* [Exercise instructions]: If a record holds a picture, leave the picture out and copy everything else exactly.

* [Exercise input]:

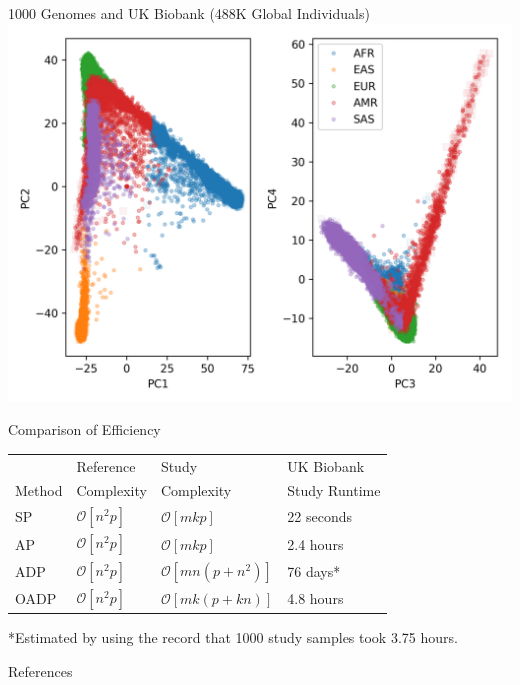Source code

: \documentclass{beamer}
\newcommand{\bO}{\mathcal{O}}
\begin{document}
\begin{frame}{1000 Genomes and UK Biobank (488K Global Individuals)}
\includegraphics[height=0.9\textheight]{ukb_snps_kgn.png}
\end{frame}


\begin{frame}{Comparison of Efficiency}
\begin{table} 
  \centering
  \begin{tabular}{|l|l|l|l|}
    \hline
    & Reference & Study & UK Biobank \\
    Method & Complexity & Complexity & Study Runtime \\ 
    \hline
    SP & $\bO[n^2p]$ & $\bO[mkp]$ & 22 seconds \\
    \hline
    AP & $\bO[n^2p]$ &  $\bO[mkp]$ & 2.4 hours \\
    \hline
    ADP & $\bO[n^2 p]$ & $\bO[mn(p + n^2)]$ & 76 days* \\
    \hline
    OADP & $\bO[n^2 p]$ & $\bO[mk(p + k n)]$ & 4.8 hours \\
    \hline
  \end{tabular}
\end{table}

*Estimated by using the record that 1000 study samples took 3.75 hours.
\end{frame}


\begin{frame}{References}
    
    
\end{frame}
\end{document}
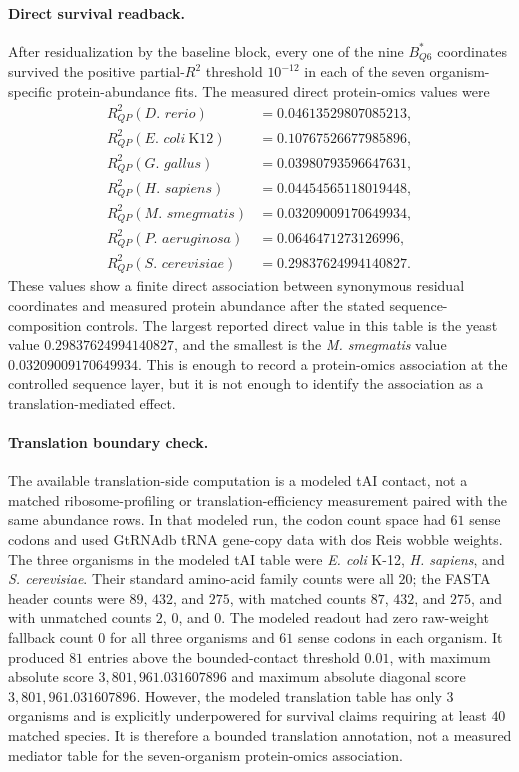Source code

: \paragraph{Direct survival readback.}
After residualization by the baseline block, every one of the nine $B^{*}_{Q6}$ coordinates survived the positive partial-$R^2$ threshold $10^{-12}$ in each of the seven organism-specific protein-abundance fits. The measured direct protein-omics values were
$$
\begin{aligned}
R^2_{QP}(\textit{D. rerio}) &= 0.04613529807085213,\\
R^2_{QP}(\textit{E. coli}\ \mathrm{K12}) &= 0.10767526677985896,\\
R^2_{QP}(\textit{G. gallus}) &= 0.03980793596647631,\\
R^2_{QP}(\textit{H. sapiens}) &= 0.04454565118019448,\\
R^2_{QP}(\textit{M. smegmatis}) &= 0.03209009170649934,\\
R^2_{QP}(\textit{P. aeruginosa}) &= 0.0646471273126996,\\
R^2_{QP}(\textit{S. cerevisiae}) &= 0.29837624994140827.
\end{aligned}
$$
These values show a finite direct association between synonymous residual coordinates and measured protein abundance after the stated sequence-composition controls. The largest reported direct value in this table is the yeast value $0.29837624994140827$, and the smallest is the \textit{M. smegmatis} value $0.03209009170649934$. This is enough to record a protein-omics association at the controlled sequence layer, but it is not enough to identify the association as a translation-mediated effect.

\paragraph{Translation boundary check.}
The available translation-side computation is a modeled tAI contact, not a matched ribosome-profiling or translation-efficiency measurement paired with the same abundance rows. In that modeled run, the codon count space had $61$ sense codons and used GtRNAdb tRNA gene-copy data with dos Reis wobble weights. The three organisms in the modeled tAI table were \textit{E. coli} K-12, \textit{H. sapiens}, and \textit{S. cerevisiae}. Their standard amino-acid family counts were all $20$; the FASTA header counts were $89$, $432$, and $275$, with matched counts $87$, $432$, and $275$, and with unmatched counts $2$, $0$, and $0$. The modeled readout had zero raw-weight fallback count $0$ for all three organisms and $61$ sense codons in each organism. It produced $81$ entries above the bounded-contact threshold $0.01$, with maximum absolute score $3{,}801{,}961.031607896$ and maximum absolute diagonal score $3{,}801{,}961.031607896$. However, the modeled translation table has only $3$ organisms and is explicitly underpowered for survival claims requiring at least $40$ matched species. It is therefore a bounded translation annotation, not a measured mediator table for the seven-organism protein-omics association.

* [Response to this exercise]:
Source code

: \documentclass{beamer}
\newcommand{\bO}{\mathcal{O}}
\begin{document}
\begin{frame}{1000 Genomes and UK Biobank (488K Global Individuals)}
\includegraphics[height=0.9\textheight]{ukb_snps_kgn.png}
\end{frame}


\begin{frame}{Comparison of Efficiency}
\begin{table} 
  \centering
  \begin{tabular}{|l|l|l|l|}
    \hline
    & Reference & Study & UK Biobank \\
    Method & Complexity & Complexity & Study Runtime \\ 
    \hline
    SP & $\bO[n^2p]$ & $\bO[mkp]$ & 22 seconds \\
    \hline
    AP & $\bO[n^2p]$ &  $\bO[mkp]$ & 2.4 hours \\
    \hline
    ADP & $\bO[n^2 p]$ & $\bO[mn(p + n^2)]$ & 76 days* \\
    \hline
    OADP & $\bO[n^2 p]$ & $\bO[mk(p + k n)]$ & 4.8 hours \\
    \hline
  \end{tabular}
\end{table}

*Estimated by using the record that 1000 study samples took 3.75 hours.
\end{frame}


\begin{frame}{References}
    
    
\end{frame}
\end{document}
Source code

: \paragraph{Direct survival readback.}
After residualization by the baseline block, every one of the nine $B^{*}_{Q6}$ coordinates survived the positive partial-$R^2$ threshold $10^{-12}$ in each of the seven organism-specific protein-abundance fits. The measured direct protein-omics values were
$$
\begin{aligned}
R^2_{QP}(\textit{D. rerio}) &= 0.04613529807085213,\\
R^2_{QP}(\textit{E. coli}\ \mathrm{K12}) &= 0.10767526677985896,\\
R^2_{QP}(\textit{G. gallus}) &= 0.03980793596647631,\\
R^2_{QP}(\textit{H. sapiens}) &= 0.04454565118019448,\\
R^2_{QP}(\textit{M. smegmatis}) &= 0.03209009170649934,\\
R^2_{QP}(\textit{P. aeruginosa}) &= 0.0646471273126996,\\
R^2_{QP}(\textit{S. cerevisiae}) &= 0.29837624994140827.
\end{aligned}
$$
These values show a finite direct association between synonymous residual coordinates and measured protein abundance after the stated sequence-composition controls. The largest reported direct value in this table is the yeast value $0.29837624994140827$, and the smallest is the \textit{M. smegmatis} value $0.03209009170649934$. This is enough to record a protein-omics association at the controlled sequence layer, but it is not enough to identify the association as a translation-mediated effect.

\paragraph{Translation boundary check.}
The available translation-side computation is a modeled tAI contact, not a matched ribosome-profiling or translation-efficiency measurement paired with the same abundance rows. In that modeled run, the codon count space had $61$ sense codons and used GtRNAdb tRNA gene-copy data with dos Reis wobble weights. The three organisms in the modeled tAI table were \textit{E. coli} K-12, \textit{H. sapiens}, and \textit{S. cerevisiae}. Their standard amino-acid family counts were all $20$; the FASTA header counts were $89$, $432$, and $275$, with matched counts $87$, $432$, and $275$, and with unmatched counts $2$, $0$, and $0$. The modeled readout had zero raw-weight fallback count $0$ for all three organisms and $61$ sense codons in each organism. It produced $81$ entries above the bounded-contact threshold $0.01$, with maximum absolute score $3{,}801{,}961.031607896$ and maximum absolute diagonal score $3{,}801{,}961.031607896$. However, the modeled translation table has only $3$ organisms and is explicitly underpowered for survival claims requiring at least $40$ matched species. It is therefore a bounded translation annotation, not a measured mediator table for the seven-organism protein-omics association.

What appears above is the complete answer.